Tenn. Code Ann. Sec. 29-26-122 requires medical malpractice complaints to be supported by a certificate of good faith. This statute became effective October 1, 2008, yet because health care cases can linger for years in pre-trial stages, many cases filed before that date are still active. The Tennessee Court of Appeals recently considered how the certificate of good faith statute affects amended pleadings in cases originally filed before October 1, 2008.

In Rogers v. Jackson, No. M2013-02357-COA-R3-CV (Tenn. Ct. App. May 19, 2014), plaintiff filed a medical malpractice suit regarding the death of his wife. The original complaint was filed on February 1, 2008. Defendants filed an answer, then on October 2, 2008 moved to amend their answer to assert comparative fault against a second doctors group as well as the deceased patient.

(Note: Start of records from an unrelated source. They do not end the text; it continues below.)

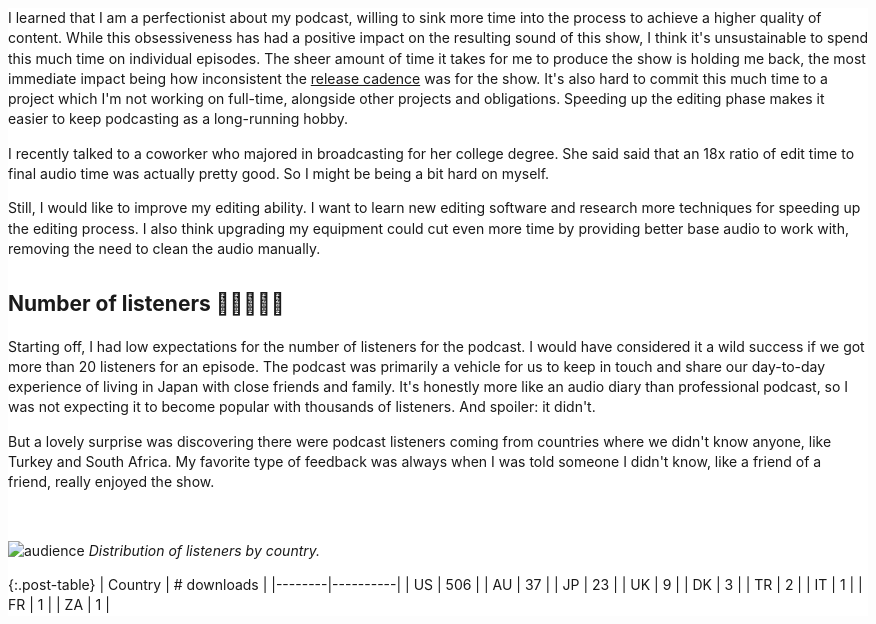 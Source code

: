 I learned that I am a perfectionist about my podcast, willing to sink more time into the process to achieve a higher quality of content. While this obsessiveness has had a positive impact on the resulting sound of this show, I think it's unsustainable to spend this much time on individual episodes. The sheer amount of time it takes for me to produce the show is holding me back, the most immediate impact being how inconsistent the [release cadence](#release-cadence-and-episode-length) was for the show. It's also hard to commit this much time to a project which I'm not working on full-time, alongside other projects and obligations. Speeding up the editing phase makes it easier to keep podcasting as a long-running hobby.

I recently talked to a coworker who majored in broadcasting for her college degree. She said said that an 18x ratio of edit time to final audio time was actually pretty good. So I might be being a bit hard on myself.

Still, I would like to improve my editing ability. I want to learn new editing software and research more techniques for speeding up the editing process. I also think upgrading my equipment could cut even more time by providing better base audio to work with, removing the need to clean the audio manually.

<h2 id="number-of-listeners">Number of listeners 👂🏻🙋🏻‍♀️</h2>

Starting off, I had low expectations for the number of listeners for the podcast. I would have considered it a wild success if we got more than 20 listeners for an episode. The podcast was primarily a vehicle for us to keep in touch and share our day-to-day experience of living in Japan with close friends and family. It's honestly more like an audio diary than professional podcast, so I was not expecting it to become popular with thousands of listeners. And spoiler: it didn't.

But a lovely surprise was discovering there were podcast listeners coming from countries where we didn't know anyone, like Turkey and South Africa. My favorite type of feedback was always when I was told someone I didn't know, like a friend of a friend, really enjoyed the show.

<br />

![audience](/assets/img/posts/podcast-summary/audience.png)
*Distribution of listeners by country.*

{:.post-table}
| Country | # downloads |
|--------|----------|
| US | 506 |
| AU | 37 |
| JP | 23 |
| UK | 9 |
| DK | 3 | 
| TR | 2 | 
| IT | 1 | 
| FR | 1 |
| ZA | 1 |
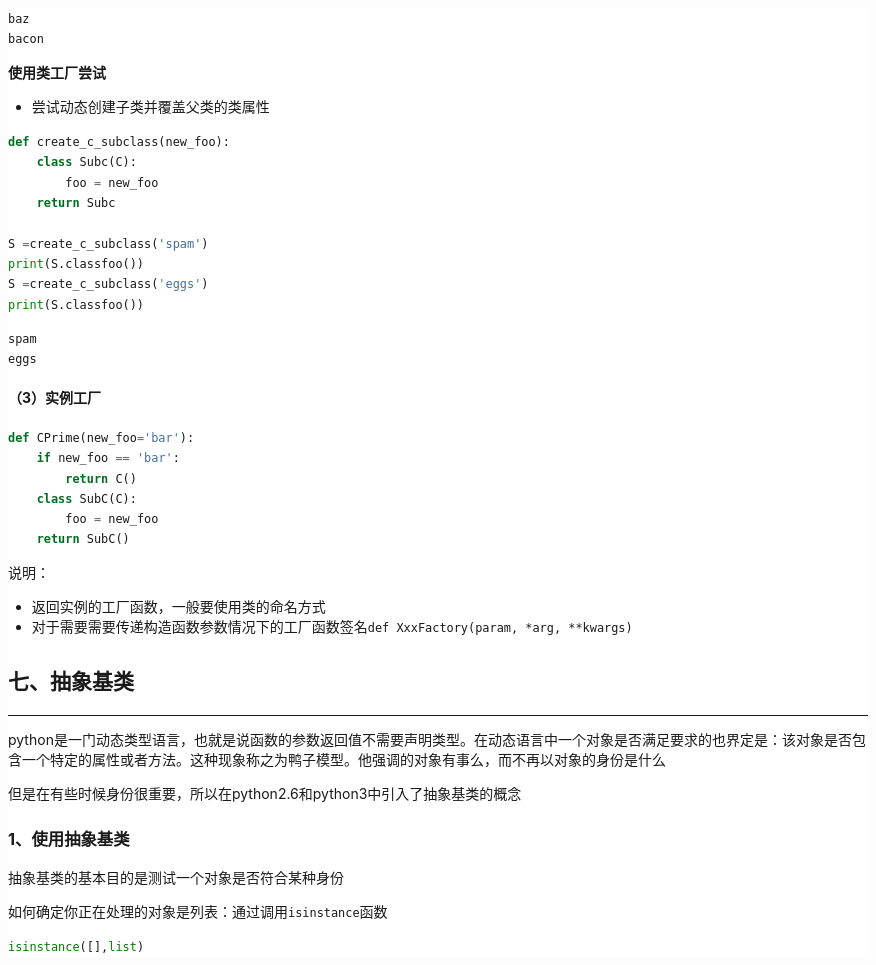     baz
    bacon


**使用类工厂尝试**
* 尝试动态创建子类并覆盖父类的类属性


```python
def create_c_subclass(new_foo):
    class Subc(C):
        foo = new_foo
    return Subc

S =create_c_subclass('spam')
print(S.classfoo())
S =create_c_subclass('eggs')
print(S.classfoo())
```

    spam
    eggs


#### （3）实例工厂


```python
def CPrime(new_foo='bar'):
    if new_foo == 'bar':
        return C()
    class SubC(C):
        foo = new_foo
    return SubC()
```

说明：
* 返回实例的工厂函数，一般要使用类的命名方式
* 对于需要需要传递构造函数参数情况下的工厂函数签名`def XxxFactory(param, *arg, **kwargs)`


## 七、抽象基类
***********************************
python是一门动态类型语言，也就是说函数的参数返回值不需要声明类型。在动态语言中一个对象是否满足要求的也界定是：该对象是否包含一个特定的属性或者方法。这种现象称之为鸭子模型。他强调的对象有事么，而不再以对象的身份是什么

但是在有些时候身份很重要，所以在python2.6和python3中引入了抽象基类的概念



### 1、使用抽象基类
抽象基类的基本目的是测试一个对象是否符合某种身份

如何确定你正在处理的对象是列表：通过调用`isinstance`函数


```python
isinstance([],list)
```
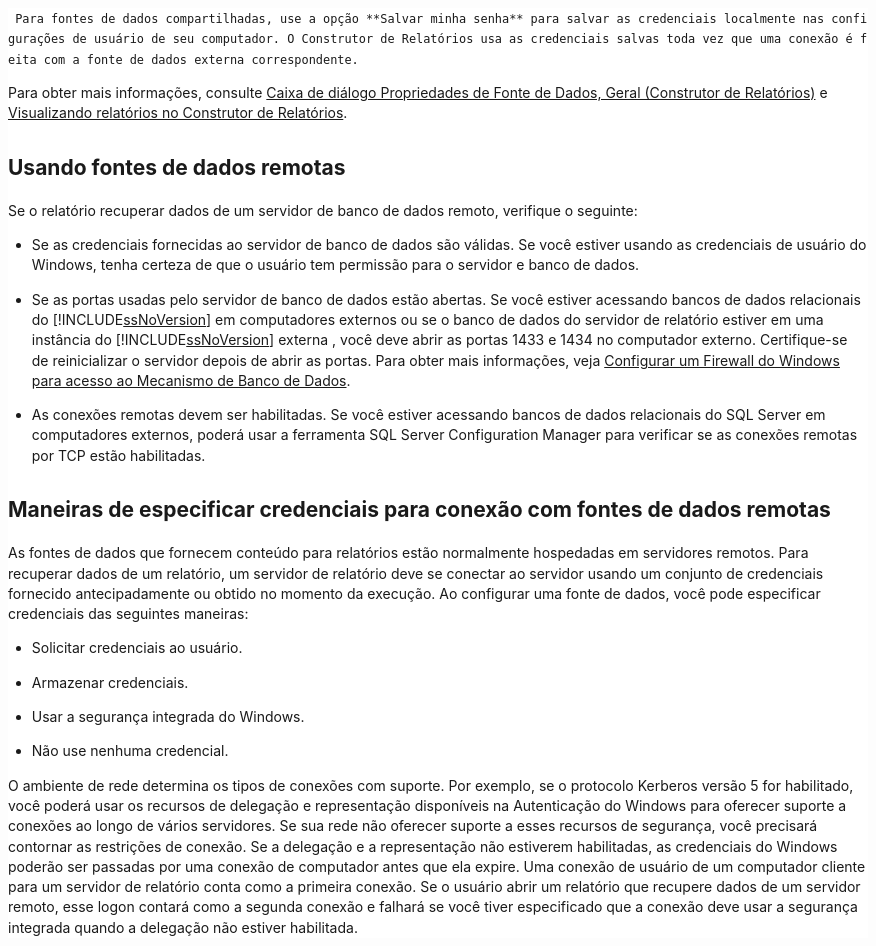      Para fontes de dados compartilhadas, use a opção **Salvar minha senha** para salvar as credenciais localmente nas configurações de usuário de seu computador. O Construtor de Relatórios usa as credenciais salvas toda vez que uma conexão é feita com a fonte de dados externa correspondente.  
  
 Para obter mais informações, consulte [Caixa de diálogo Propriedades de Fonte de Dados, Geral &#40;Construtor de Relatórios&#41;](http://msdn.microsoft.com/library/b956f43a-8426-4679-acc1-00f405d5ff5b) e [Visualizando relatórios no Construtor de Relatórios](../../reporting-services/report-builder/previewing-reports-in-report-builder.md).  
  
## <a name="using-remote-data-sources"></a>Usando fontes de dados remotas  
 Se o relatório recuperar dados de um servidor de banco de dados remoto, verifique o seguinte:  
  
-   Se as credenciais fornecidas ao servidor de banco de dados são válidas. Se você estiver usando as credenciais de usuário do Windows, tenha certeza de que o usuário tem permissão para o servidor e banco de dados.  
  
-   Se as portas usadas pelo servidor de banco de dados estão abertas. Se você estiver acessando bancos de dados relacionais do [!INCLUDE[ssNoVersion](../../includes/ssnoversion-md.md)] em computadores externos ou se o banco de dados do servidor de relatório estiver em uma instância do [!INCLUDE[ssNoVersion](../../includes/ssnoversion-md.md)] externa , você deve abrir as portas 1433 e 1434 no computador externo. Certifique-se de reinicializar o servidor depois de abrir as portas. Para obter mais informações, veja [Configurar um Firewall do Windows para acesso ao Mecanismo de Banco de Dados](../../database-engine/configure-windows/configure-a-windows-firewall-for-database-engine-access.md).  
  
-   As conexões remotas devem ser habilitadas. Se você estiver acessando bancos de dados relacionais do SQL Server em computadores externos, poderá usar a ferramenta SQL Server Configuration Manager para verificar se as conexões remotas por TCP estão habilitadas.  
  
## <a name="ways-to-specify-credentials-for-connecting-to-remote-data-sources"></a>Maneiras de especificar credenciais para conexão com fontes de dados remotas  
 As fontes de dados que fornecem conteúdo para relatórios estão normalmente hospedadas em servidores remotos. Para recuperar dados de um relatório, um servidor de relatório deve se conectar ao servidor usando um conjunto de credenciais fornecido antecipadamente ou obtido no momento da execução. Ao configurar uma fonte de dados, você pode especificar credenciais das seguintes maneiras:  
  
-   Solicitar credenciais ao usuário.  
  
-   Armazenar credenciais.  
  
-   Usar a segurança integrada do Windows.  
  
-   Não use nenhuma credencial.  
  
 O ambiente de rede determina os tipos de conexões com suporte. Por exemplo, se o protocolo Kerberos versão 5 for habilitado, você poderá usar os recursos de delegação e representação disponíveis na Autenticação do Windows para oferecer suporte a conexões ao longo de vários servidores. Se sua rede não oferecer suporte a esses recursos de segurança, você precisará contornar as restrições de conexão. Se a delegação e a representação não estiverem habilitadas, as credenciais do Windows poderão ser passadas por uma conexão de computador antes que ela expire. Uma conexão de usuário de um computador cliente para um servidor de relatório conta como a primeira conexão. Se o usuário abrir um relatório que recupere dados de um servidor remoto, esse logon contará como a segunda conexão e falhará se você tiver especificado que a conexão deve usar a segurança integrada quando a delegação não estiver habilitada.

The motion to amend was granted. Based on this amended answer, plaintiff filed an amended complaint on December 29, 2008, adding this additional doctor and his group as defendants in the suit.

Arguing that the amended pleadings were filed after the implementation of the certificate of good faith requirement, the added defendants filed a motion to strike the allegations of fault in the amended answer and amended complaint based on the argument that no certificates of good faith were filed regarding the claims against them. The trial court denied the added defendants The Tennessee Court of Appeals, however, affirmed the trial courts decision to allow the case to proceed against the defendants named in both the original and the amended complaint.

The added defendants argued that the amended complaint started a new action against them, and was thus subject to the certificate of good faith requirement. The Court of Appeals explained, though, that the plaintiff had amended his complaint pursuant to Tenn. Code Ann. Sec. 20-1-119, which allows a plaintiff ninety days to amend his complaint or initiate a separate action against a party which was alleged by a defendant to have caused or contributed to the plaintiffs injury. This statute incorporates Tenn. R. Civ. P. 15, which provides that if the claim asserted in an amended pleading arose out of the same conduct or occurrence as the original pleading, then the amendment relates back to the date the original pleading was filed and is not considered a new action. Because the amended complaint arose out of the same medical treatment as the original complaint, the amended complaint related back to the February 1, 2008 filing date and no certificate of good faith was required.

Based on a proper reading of the certificate of good faith statute, the statute allowing amendments when a defendant alleges comparative fault against a non-party, and the Tennessee Rules of Civil Procedure, this appears to be the correct result. There is at least one other way the court could have reached this same result, but this is a straight-forward way to get there.

Look for an effort to appeal this to the Tennessee Supreme Court.  I predict a Rule 11 application not because an appeal would have merit, but because (a) this is a health care liability case and if a judge or jury finds against a doctor an appeal is mandated by God; and (b) the hope that the if Lt. Gov. Ramsey is successful in defeating three of our justices in the August election the new appointees to the court will be anti-plaintiff.